1.5, Where No One Has Gone Before. This episode, involving some tweaks to the Enterprise’s warp drive that don’t quite pan out, is probably the first decent episode of TNG. It’s especially fun if you like your sci-fi a little Twilight Zone-ish, or enjoy the “Beyond the Infinite” scene in 2001: A Space Odyssey.
1.12, Datalore. Data, the ship’s android officer, is one of the best characters on TNG, and one that will get the most mileage over the course of the series. Again, this episode isn’t great, but it introduces some crucial information about the man who made Data, Noonien Soong, that will be crucial in later episodes. Watch it.
1.14, 11001001. Not an essential episode, but a good one. This story of an alien species called Bynars who communicate directly with computers shows some of the promise that TNG would later fulfill.
1.18, Coming of Age. Not on most people’s lists of good first season TNG, but I like this one for being a decent Wesley Crusher episode, and a good look at the mysterious Starfleet entrance exam.
1.19, Heart of Glory. The first episode to focus on Worf, the Enterprise’s Klingon officer. Worf gets some great episodes later in the series, but this is the first sense we get of the vast cultural difference between humans and Klingons, and of just how difficult and extraordinary it is for Worf to be living and working on the Enterprise.

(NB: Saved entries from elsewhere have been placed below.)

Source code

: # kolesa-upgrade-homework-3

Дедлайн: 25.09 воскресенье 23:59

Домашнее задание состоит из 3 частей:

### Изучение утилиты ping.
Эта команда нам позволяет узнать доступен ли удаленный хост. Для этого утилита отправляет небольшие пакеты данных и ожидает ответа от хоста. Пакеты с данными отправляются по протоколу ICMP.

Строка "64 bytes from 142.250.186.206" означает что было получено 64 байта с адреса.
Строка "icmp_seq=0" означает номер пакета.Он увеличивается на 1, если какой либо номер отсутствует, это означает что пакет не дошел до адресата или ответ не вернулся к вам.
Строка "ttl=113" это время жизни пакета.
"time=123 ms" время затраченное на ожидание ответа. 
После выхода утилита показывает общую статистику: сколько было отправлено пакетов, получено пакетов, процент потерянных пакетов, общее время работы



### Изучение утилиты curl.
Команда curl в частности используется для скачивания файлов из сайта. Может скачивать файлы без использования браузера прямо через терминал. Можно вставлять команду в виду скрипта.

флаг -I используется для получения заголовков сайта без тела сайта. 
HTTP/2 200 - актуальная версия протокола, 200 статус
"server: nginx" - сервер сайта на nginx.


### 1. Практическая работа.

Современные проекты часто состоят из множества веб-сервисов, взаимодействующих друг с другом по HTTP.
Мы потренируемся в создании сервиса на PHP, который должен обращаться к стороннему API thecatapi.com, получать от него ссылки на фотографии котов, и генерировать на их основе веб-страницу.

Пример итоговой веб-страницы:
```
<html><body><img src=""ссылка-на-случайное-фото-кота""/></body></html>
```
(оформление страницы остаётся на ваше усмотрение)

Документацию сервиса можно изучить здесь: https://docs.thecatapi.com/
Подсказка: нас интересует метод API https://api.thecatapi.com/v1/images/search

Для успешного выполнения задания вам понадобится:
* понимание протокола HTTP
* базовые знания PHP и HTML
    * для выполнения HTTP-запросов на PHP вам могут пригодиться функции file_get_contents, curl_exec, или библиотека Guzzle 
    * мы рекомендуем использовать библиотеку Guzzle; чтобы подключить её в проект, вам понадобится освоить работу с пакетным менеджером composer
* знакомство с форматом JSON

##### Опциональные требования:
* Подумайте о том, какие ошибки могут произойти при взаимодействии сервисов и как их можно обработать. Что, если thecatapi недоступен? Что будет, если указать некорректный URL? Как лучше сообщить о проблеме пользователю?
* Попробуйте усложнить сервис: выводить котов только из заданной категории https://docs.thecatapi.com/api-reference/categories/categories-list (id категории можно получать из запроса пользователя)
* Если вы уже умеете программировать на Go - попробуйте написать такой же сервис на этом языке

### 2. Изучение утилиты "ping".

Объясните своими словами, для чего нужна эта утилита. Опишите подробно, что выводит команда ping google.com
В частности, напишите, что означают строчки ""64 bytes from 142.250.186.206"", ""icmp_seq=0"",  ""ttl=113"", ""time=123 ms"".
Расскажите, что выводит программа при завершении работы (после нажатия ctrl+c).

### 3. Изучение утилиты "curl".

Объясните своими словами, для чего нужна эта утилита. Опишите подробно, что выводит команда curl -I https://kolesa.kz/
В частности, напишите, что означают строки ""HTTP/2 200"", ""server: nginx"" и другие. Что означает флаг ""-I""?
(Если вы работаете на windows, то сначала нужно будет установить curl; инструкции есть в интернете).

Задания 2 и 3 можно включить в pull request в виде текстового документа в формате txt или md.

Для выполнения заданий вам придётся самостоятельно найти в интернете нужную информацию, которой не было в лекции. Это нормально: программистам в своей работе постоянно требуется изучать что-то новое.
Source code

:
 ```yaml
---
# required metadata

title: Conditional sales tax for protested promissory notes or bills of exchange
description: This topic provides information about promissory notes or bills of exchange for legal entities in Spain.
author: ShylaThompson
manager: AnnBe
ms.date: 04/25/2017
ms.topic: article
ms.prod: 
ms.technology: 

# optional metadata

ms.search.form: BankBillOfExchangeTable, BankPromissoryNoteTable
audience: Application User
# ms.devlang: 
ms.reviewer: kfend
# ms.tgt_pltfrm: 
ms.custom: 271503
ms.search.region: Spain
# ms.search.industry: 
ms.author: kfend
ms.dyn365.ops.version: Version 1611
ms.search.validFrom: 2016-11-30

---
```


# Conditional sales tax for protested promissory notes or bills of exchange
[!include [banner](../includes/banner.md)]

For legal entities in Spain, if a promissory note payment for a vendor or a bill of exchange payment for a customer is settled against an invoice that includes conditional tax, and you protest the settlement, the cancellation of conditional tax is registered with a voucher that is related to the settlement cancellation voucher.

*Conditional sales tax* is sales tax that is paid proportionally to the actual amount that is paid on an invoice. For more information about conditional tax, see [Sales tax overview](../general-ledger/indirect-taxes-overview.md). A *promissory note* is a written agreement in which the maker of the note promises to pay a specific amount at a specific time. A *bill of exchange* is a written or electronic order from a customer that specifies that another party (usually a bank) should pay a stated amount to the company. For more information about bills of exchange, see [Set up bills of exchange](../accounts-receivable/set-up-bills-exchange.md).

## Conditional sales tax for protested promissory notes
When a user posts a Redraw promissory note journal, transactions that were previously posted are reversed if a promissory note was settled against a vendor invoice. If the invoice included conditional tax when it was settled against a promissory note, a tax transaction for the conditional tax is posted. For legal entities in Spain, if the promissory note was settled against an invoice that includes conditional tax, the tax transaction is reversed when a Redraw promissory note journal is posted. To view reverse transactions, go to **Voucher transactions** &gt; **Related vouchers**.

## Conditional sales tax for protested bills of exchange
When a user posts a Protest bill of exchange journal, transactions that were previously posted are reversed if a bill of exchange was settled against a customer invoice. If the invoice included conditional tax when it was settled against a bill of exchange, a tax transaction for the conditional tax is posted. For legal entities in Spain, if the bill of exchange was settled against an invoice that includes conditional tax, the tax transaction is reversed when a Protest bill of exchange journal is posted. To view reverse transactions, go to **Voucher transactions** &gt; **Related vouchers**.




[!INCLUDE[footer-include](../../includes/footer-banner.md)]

1.22, Skin of Evil. The only truly bad episode on this list, with some piss-poor production values and embarrassingly cheesy scenes. Sorry about that. But you’re going to need to watch this episode to see what becomes of Lieutenant Tasha Yar—which will become crucial in future episodes.
2.3, Elementary, Dear Data. Holodeck episodes are generally the bane of most TNG fans, and I’m not a huge fan of this one, even if it does feature Data as one of my favorite Victorian detectives. But it’s still worth watching for illuminating the friendship between Data and Geordi. Besides, the holodeck is a big part of the series, so you may as well get used to it.
2.8, A Matter of Honor. Another great Klingon episode, and a good Riker episode to boot.
2.9, Measure of a Man. The first truly great episode of TNG, and one of the best of the entire series’ run. A scientist attempts to force Data to undergo potentially dangerous tests on the grounds that Data is the property of Starfleet. What ensues is a fascinating debate on sentience, slavery—and some truly fantastic acting from Patrick Stewart.
2.13, Time Squared. The Enterprise gets caught in a time vortex, resulting in two Captain Picards—and introducing a reliable TNG trope, the spacetime paradox.
2.20, The Emissary. Another Worf episode, this one introducing a love interest. This one’s a good reminder that TNG wasn’t just phased data interferences and inverted subspace variances—the show also did relationships pretty well, when it had to.
2.21, Peak Performance. A war games exercise gets out of hand. Nothing deep, just fun.
And that’s it. 14 episodes, roughly the length of a season of Breaking Bad or Game of Thrones, that will carry you through the highly uneven first and second seasons of TNG, and into the heart of one of the best sci-fi series to ever grace our TV screens.